• Combatting Illiteracy: the path to alleviating poverty

    Posted by Ben

    1 August, 2013

    In this tiny, cramped hall in Nepal’s Palpa District, dimly lit by a single kerosene lamp, one of the world’s most remarkable classrooms fills with students. Twenty-four women – some bearing infants in their arms or swaddled in cloth across their backs – gather for two hours each evening, six days a week, after an already exhausting day collecting water and firewood, preparing food, feeding and caring for children, tending animals, weeding crops, cleaning, and all the myriad tasks Nepali women are required to perform. They gather to learn, for the first time in their lives, to read and write, taught by a trained volunteer from their local community.

    The fact that this classroom, or classrooms like it, can be found in every part of the world does not make it any less remarkable.

    The transformative power of education is seen in the faces of these women, exhausted yet intent. You can hear it in the responses they give when they are asked why, as adults, they have come back to school.

    “Now when I sell my vegetables in the market, I can count the money for myself. And I know if I am being cheated,” says one woman, Rupa.

    “We have learned to read and write,” is Maya’s response. “But we learn more than that. We talk about better ways to grow crops, about the signs of a difficult pregnancy, about how to wash hands and toilet children so they stay healthy.”

    “My daughter,” says Sita, the mother of four children, “is the first girl in my family to attend school. And because of what I am learning in this class, I can help her with her homework.”

    And, the transformative power of education evidenced in these remarkable individual stories is borne out in global statistics. Education saves lives. It also contributes powerfully to a nation’s economic prospects. In Africa, children of mothers with a primary education are 40% more likely to survive past their fifth birthday than children of less educated mothers. Studies show, in fact, that every additional year of schooling for a girl beyond the national average, lowers infant mortality by 5–10% and increases that girl’s eventual wage by 10–20%.

    Since committing to the Millennium Development Goal target of ensuring that all children everywhere complete primary school, the world has made great progress, with the number of children missing out on school almost halved since 2000. However, there are still around 57 million children out of school, and around 30 million of them are girls. See World Bank infographic on global education here.

    Yet, despite this progress and the urgent unmet need, global aid to education seems to be slowing, and the education Millennium Development Goal is likely to be missed by a wide margin.

    Of course, there is more to achieving learning than simply having children attend school. Having a quality education is essential, and there is evidence that education systems in many countries are not helping children learn the basic skills they need in the 21st Century and are not able to adequately monitor child learning. Roughly 123 million young people (aged 15–24) around the world – the majority of whom have received at least a basic education – do not have basic reading and writing skills.

    Access and appropriateness of education are also essential elements to ensure that every child is able to learn to their full potential. Governments need to develop strategies and invest greater resources to overcome the social and spatial marginalisation that lock so many children out of school. They need to ensure that children in rural areas have the same access to a quality education as children in urban areas, that the barriers for girls attending school are brought down, that children from ethnic minorities are able to learn in the mother language, that children with disabilities are included.

    These can be formidable challenges but there is good evidence that quality, education-focused aid helps to overcome them. Credible mechanisms – such as the Global Partnership for Education – exist for the rapid increase and effective disbursement of aid targeted to education.
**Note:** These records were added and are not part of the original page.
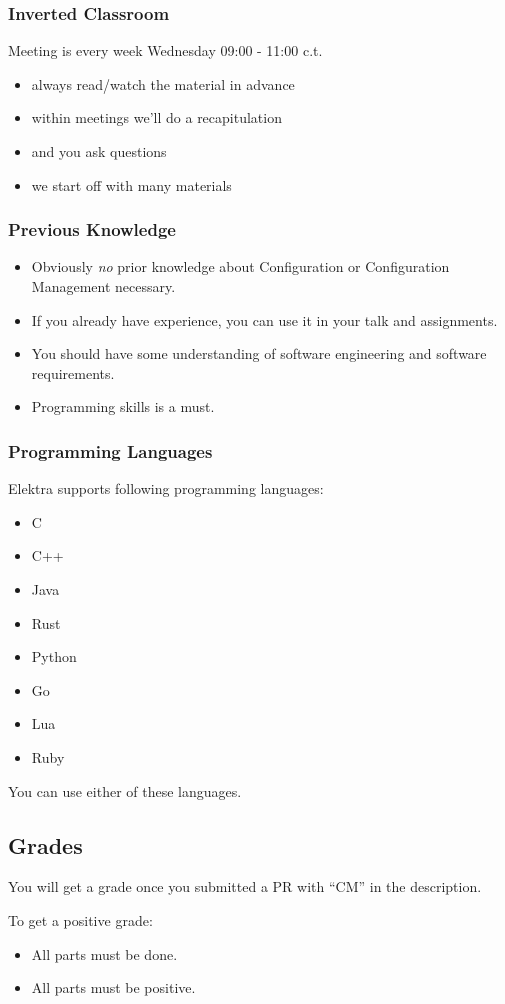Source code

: \begin{frame}
	\frametitle{Inverted Classroom}
	Meeting is every week Wednesday 09:00 - 11:00 c.t.

	\begin{itemize}
		\item always read/watch the material in advance
		\item within meetings we'll do a recapitulation
		\item and you ask questions
		\item we start off with many materials
	\end{itemize}
\end{frame}

\begin{frame}
	\frametitle{Previous Knowledge}
	\begin{itemize}
		\item Obviously \textit{no} prior knowledge about Configuration or Configuration Management necessary.
		\item If you already have experience, you can use it in your talk and assignments.
		\item You should have some understanding of software engineering and software requirements.
		\item Programming skills is a must.
	\end{itemize}
\end{frame}

\begin{frame}
	\frametitle{Programming Languages}
	Elektra supports following programming languages:
	\begin{itemize}
		\item C
		\item C++
		\item Java
		\item Rust
		\item Python
		\item Go
		\item Lua
		\item Ruby
	\end{itemize}
	You can use either of these languages.
\end{frame}

\subsection{Grades}

\begin{frame}
	You will get a grade once you submitted a PR with ``CM'' in the description.
	\vspace{1cm}

	To get a positive grade:
	\begin{itemize}
		\item All parts must be done.
		\item All parts must be positive.
	\end{itemize}
\end{frame}

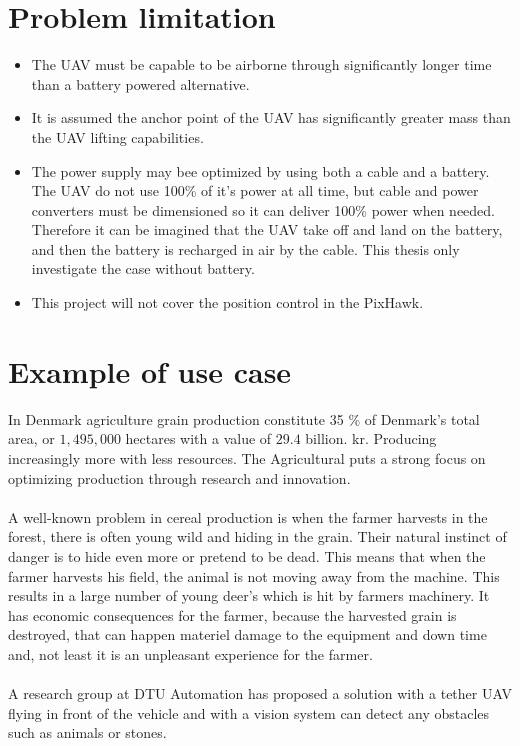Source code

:\section{Problem limitation}
\begin{itemize}
\item The UAV must be capable to be airborne through significantly longer time than a battery powered alternative.
\item It is assumed the anchor point of the UAV has significantly greater mass than the UAV lifting capabilities.
\item The power supply may bee optimized by using both a cable and a battery. The UAV do not use 100\% of it's power at all time, but cable and power converters must be dimensioned so it can deliver 100\% power when needed. Therefore it can be imagined that the UAV take off and land on the battery, and then the battery is recharged in air by the cable. This thesis only investigate the case without battery.
\item This project will not cover the position control in the PixHawk. 
\end{itemize}


\section{Example of use case}

In Denmark agriculture grain production constitute 35 \% of Denmark's total area, or $1,495,000$ hectares with a value of $29.4$ billion. kr. Producing increasingly more with less resources. The Agricultural puts a strong focus on optimizing production through research and innovation\cite{FødevarerLandbrug2013}.
\\
\\
A well-known problem in cereal production is when the farmer harvests in the forest, there is often young wild and hiding in the grain. Their natural instinct of danger is to hide even more or pretend to be dead. This means that when the farmer harvests his field, the animal is not moving away from the machine. This results in a large number of young deer's which is hit by farmers machinery. It has economic consequences for the farmer, because the harvested grain is destroyed, that can happen materiel damage to the equipment and down time and, not least it is an unpleasant experience for the farmer.
\\
\\
A research group at DTU Automation has proposed a solution with a tether UAV flying in front of the vehicle and with a vision system can detect any obstacles such as animals or stones.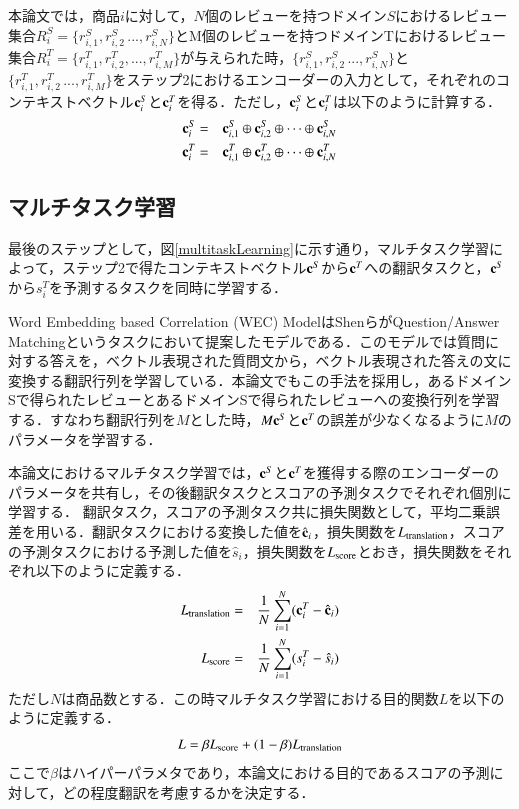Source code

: \documentclass[dvipdfmx,twocolumn,10.5pt]{jsarticle}
\begin{document}
本論文では，商品$i$に対して，$N$個のレビューを持つドメイン$S$におけるレビュー集合$R^S_i = \{r^S_{i, 1}, r^S_{i, 2}\, ..., r^S_{i, N}\}$とM個のレビューを持つドメインTにおけるレビュー集合$R_i^T = \{ r^T_{i, 1}, r^T_{i, 2}, ..., r^T_{i, M}\}$が与えられた時，$\{r^S_{i, 1}, r^S_{i, 2}\, ..., r^S_{i, N}\}$と$\{r^T_{i, 1}, r^T_{i, 2}\, ..., r^T_{i, M}\}$をステップ2におけるエンコーダーの入力として，それぞれのコンテキストベクトル${\bf c}^S_i$と${\bf c}^T_i$を得る．ただし，${\bf c}^S_i$と${\bf c}^T_i$は以下のように計算する．
\begin{eqnarray}
 {\bf c}^S_i &=& {\bf c}^S_{i, 1} \oplus  {\bf c}^S_{i, 2} \oplus \cdots \oplus {\bf c}^S_{i, N} \\
  {\bf c}^T_i &=& {\bf c}^T_{i, 1} \oplus  {\bf c}^T_{i, 2} \oplus \cdots \oplus {\bf c}^T_{i, N}
\end{eqnarray}

\subsection{マルチタスク学習}\label{suggestion_create}
最後のステップとして，図\ref{multitaskLearning}に示す通り，マルチタスク学習によって，ステップ2で得たコンテキストベクトル${\bf c}^S$から$ {\bf c}^T$への翻訳タスクと，${\bf c}^S$から$s^T_i$を予測するタスクを同時に学習する．

Word Embedding based Correlation (WEC) Model\cite{shen2017word}はShenらがQuestion/Answer Matchingというタスクにおいて提案したモデルである．このモデルでは質問に対する答えを，ベクトル表現された質問文から，ベクトル表現された答えの文に変換する翻訳行列を学習している．本論文でもこの手法を採用し，あるドメインSで得られたレビューとあるドメインSで得られたレビューへの変換行列を学習する．すなわち翻訳行列を$M$とした時，$ M{\bf c}^S$と$ {\bf c}^T$の誤差が少なくなるように$M$のパラメータを学習する．
 
本論文におけるマルチタスク学習では，${\bf c}^S$と$ {\bf c}^T$を獲得する際のエンコーダーのパラメータを共有し，その後翻訳タスクとスコアの予測タスクでそれぞれ個別に学習する．
翻訳タスク，スコアの予測タスク共に損失関数として，平均二乗誤差を用いる．翻訳タスクにおける変換した値を$\hat{\bf c}_i$，損失関数を$L_{\rm translation} $，スコアの予測タスクにおける予測した値を$\hat{s}_i$，損失関数を$L_{\rm score}$とおき，損失関数をそれぞれ以下のように定義する．
\begin{eqnarray}
 L_{\rm translation} &=& \frac{1}{N} \sum_{i=1}^N({\bf c}_i^T - \hat{\bf c}_i) \\
 L_{\rm score} &=& \frac{1}{N} \sum_{i=1}^N({s}_i^T - \hat{s}_i)
\end{eqnarray}
ただし$N$は商品数とする．この時マルチタスク学習における目的関数$L$を以下のように定義する．
\begin{equation}
  L = \beta L_{\rm score} +  (1-\beta) L_{\rm translation}
\end{equation}
ここで$\beta$はハイパーパラメタであり，本論文における目的であるスコアの予測に対して，どの程度翻訳を考慮するかを決定する．
\end{document}
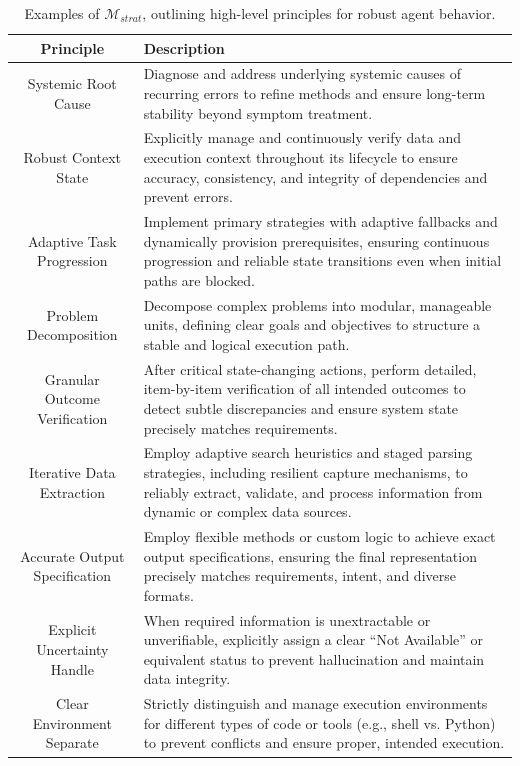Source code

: \renewcommand{\arraystretch}{1.3}
\begin{table}[htbp]
\centering
\small
\caption{Examples of $\mathcal{M}_{strat}$, outlining high-level principles for robust agent behavior.}
\vspace{5pt}
\label{tab:strategic_memory}
\begin{tabular}{c|p{8cm}}
\toprule
\textbf{Principle} & \textbf{Description} \\
\midrule
Systemic Root Cause & Diagnose and address underlying systemic causes of recurring errors to refine methods and ensure long-term stability beyond symptom treatment. \\
Robust Context State & Explicitly manage and continuously verify data and execution context throughout its lifecycle to ensure accuracy, consistency, and integrity of dependencies and prevent errors. \\
Adaptive Task Progression & Implement primary strategies with adaptive fallbacks and dynamically provision prerequisites, ensuring continuous progression and reliable state transitions even when initial paths are blocked. \\
Problem Decomposition & Decompose complex problems into modular, manageable units, defining clear goals and objectives to structure a stable and logical execution path. \\
Granular Outcome Verification & After critical state-changing actions, perform detailed, item-by-item verification of all intended outcomes to detect subtle discrepancies and ensure system state precisely matches requirements. \\
Iterative Data Extraction & Employ adaptive search heuristics and staged parsing strategies, including resilient capture mechanisms, to reliably extract, validate, and process information from dynamic or complex data sources. \\
Accurate Output Specification & Employ flexible methods or custom logic to achieve exact output specifications, ensuring the final representation precisely matches requirements, intent, and diverse formats. \\
Explicit Uncertainty Handle & When required information is unextractable or unverifiable, explicitly assign a clear ``Not Available'' or equivalent status to prevent hallucination and maintain data integrity. \\
Clear Environment Separate & Strictly distinguish and manage execution environments for different types of code or tools (e.g., shell vs. Python) to prevent conflicts and ensure proper, intended execution. \\
\bottomrule
\end{tabular}
\end{table}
Australia has increased its investment in education and intends to be among the largest bilateral donors of aid towards education by 2015. It’s an investment well worth making.

    We know that aid saves lives, increases opportunity, and boosts economic growth in developing countries.

    Courageous Pakistani teenager, Malala Yousafzai, shot by the Taliban for attending school, reminded the world of the power of education when she addressed the UN General Assembly this month.

    Dear brothers and sisters, we must not forget that millions of people are suffering from poverty, injustice and ignorance. We must not forget that millions of children are out of schools. We must not forget that our sisters and brothers are waiting for a bright peaceful future.

 So let us wage a global struggle against illiteracy, poverty and terrorism and let us pick up our books and pens. They are our most powerful weapons.

One child, one teacher, one pen and one book can change the world.


    Ben Thurley is Micah Challenge's Political Engagement Coordinator.